◆ **PROVIDED INFORMATION**
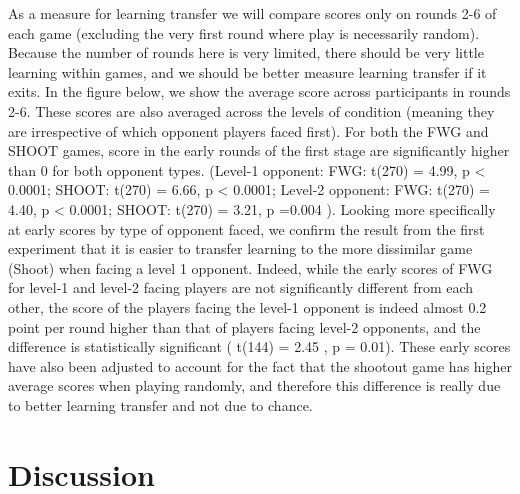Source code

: \documentclass[,man,floatsintext]{apa6}
\begin{document}
As a measure for learning transfer we will compare scores only on rounds 2-6 of each game (excluding the very first round where play is necessarily random). Because the number of rounds here is very limited, there should be very little learning within games, and we should be better measure learning transfer if it exits. In the figure below, we show the average score across participants in rounds 2-6. These scores are also averaged across the levels of condition (meaning they are irrespective of which opponent players faced first). For both the FWG and SHOOT games, score in the early rounds of the first stage are significantly higher than 0 for both opponent types. (Level-1 opponent: FWG: t(270) = 4.99, p \textless{} 0.0001; SHOOT: t(270) = 6.66, p \textless{} 0.0001; Level-2 opponent: FWG: t(270) = 4.40, p \textless{} 0.0001; SHOOT: t(270) = 3.21, p =0.004 ). Looking more specifically at early scores by type of opponent faced, we confirm the result from the first experiment that it is easier to transfer learning to the more dissimilar game (Shoot) when facing a level 1 opponent. Indeed, while the early scores of FWG for level-1 and level-2 facing players are not significantly different from each other, the score of the players facing the level-1 opponent is indeed almost 0.2 point per round higher than that of players facing level-2 opponents, and the difference is statistically significant ( t(144) = 2.45 , p = 0.01). These early scores have also been adjusted to account for the fact that the shootout game has higher average scores when playing randomly, and therefore this difference is really due to better learning transfer and not due to chance.

\hypertarget{discussion}{%
\section{Discussion}\label{discussion}}
\end{document}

◆ **AIM OF THE EXERCISE**
When the word "discussion" appears in a line of the listing, copy that line.

◆ **EXERCISE RESPONSE**
\hypertarget{discussion}{%
\section{Discussion}\label{discussion}}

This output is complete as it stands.